Sorotannya juga tertuju pada sikap kritis dari pimpinan MUI, Muhammadiyah, ormas Islam lain, plus para akademisi dan guru besar universitas ternama. Ini makin relevan dengan pernyataan Trump soal kewajiban pembayaran USD 1 miliar sekitar Rp 16,82 triliun bagi negara yang ingin jadi anggota permanen Dewan Perdamaian.

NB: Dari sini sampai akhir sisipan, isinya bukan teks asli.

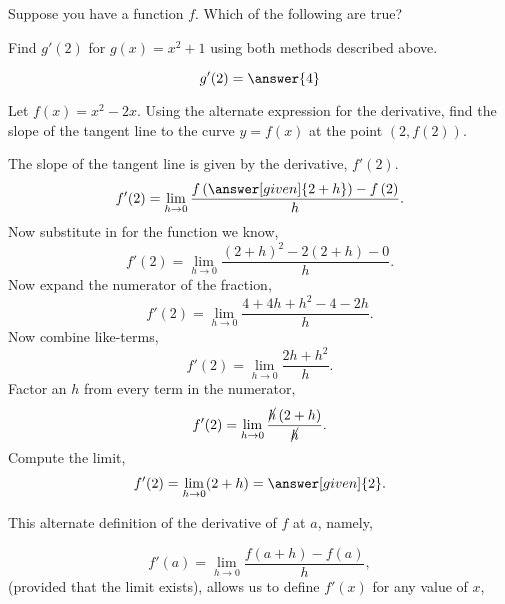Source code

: \documentclass{ximera}
\begin{document}
\begin{problem}
  Suppose you have a function $f$. Which of the following are true?
  \begin{selectAll}
  \end{selectAll}
\end{problem}

\begin{problem}
Find $g'(2)$ for $g(x) = x^2 + 1$ using both methods described above.
\begin{prompt}
\[
g'(2) = \answer{4}
\]
\end{prompt}
\end{problem}

\begin{example}
 Let $f(x) = x^2-2x$. Using the alternate expression for the derivative, find the slope of the tangent line to the curve $y=f(x)$ at the point $(2,f(2))$.
  \begin{explanation}
   The slope of the tangent line is given by the derivative, $f'(2)$.
    \[
    f'(2) =  \lim_{h\to 0}\frac{f\left(\answer[given]{2+h}\right)-f\left(2\right)}{h}.
    \]
    Now substitute in for the function we know,
    \[
    f'(2) = \lim_{h\to 0}\frac{(2+h)^2-2(2+h) -0}{h}.
    \]
    Now expand the numerator of the fraction,
    \[
     f'(2) =\lim_{h\to 0}  \frac{4+4h+h^2-4-2h }{h}.
    \]
    Now combine like-terms,
    \[
    f'(2) = \lim_{h\to 0} \frac{2h+h^2}{h}.
    \]
    Factor an $h$ from every term in the numerator,
    \[
   f'(2) =  \lim_{h\to 0}\frac{\cancel{h}\left(2+h\right)}{\cancel{h}}.
    \]
  Compute the limit,
    \[
     f'(2) =  \lim_{h\to 0}(2+h)=\answer[given]{2}. 
    \]
  \end{explanation}
\end{example}


	
This alternate definition of the derivative of $f$ at $a$, namely,


\[
f'(a) = \lim_{h\to 0}\frac{f(a+h)-f(a)}{h},
\]
(provided that the limit exists), allows us to define $f'(x)$ 
 for any value of $x$, 
\end{document}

"Ketentuan Pasal 11 ayat (2) UUD itu harus dilaksanakan. Angkanya sangat besar," tutur HNW.

"Bayangkan, dibandingkan anggaran Kementerian PPPA tahun 2026 yang bahkan tak mencapai Rp 220 miliar."

Lebih lanjut, sikap negara-negara anggota Dewan Keamanan PBB yang menolak gabung seperti Inggris, Prancis, plus China dan Rusia dari BRICS penting jadi pertimbangan. HNW menyoroti pernyataan Presiden Rusia Vladimir Putin, yang hanya akan bergabung jika Palestina merdeka terwujud dan hak rakyatnya terjamin.

"Itu juga bukti dipraktikkannya politik luar negeri bebas aktif Indonesia secara benar, untuk kepentingan nasional sesuai konstitusi," tutup HNW.

"Agar terbayar lunaslah utang Indonesia terhadap Palestina: dengan terwujudnya negara Palestina merdeka."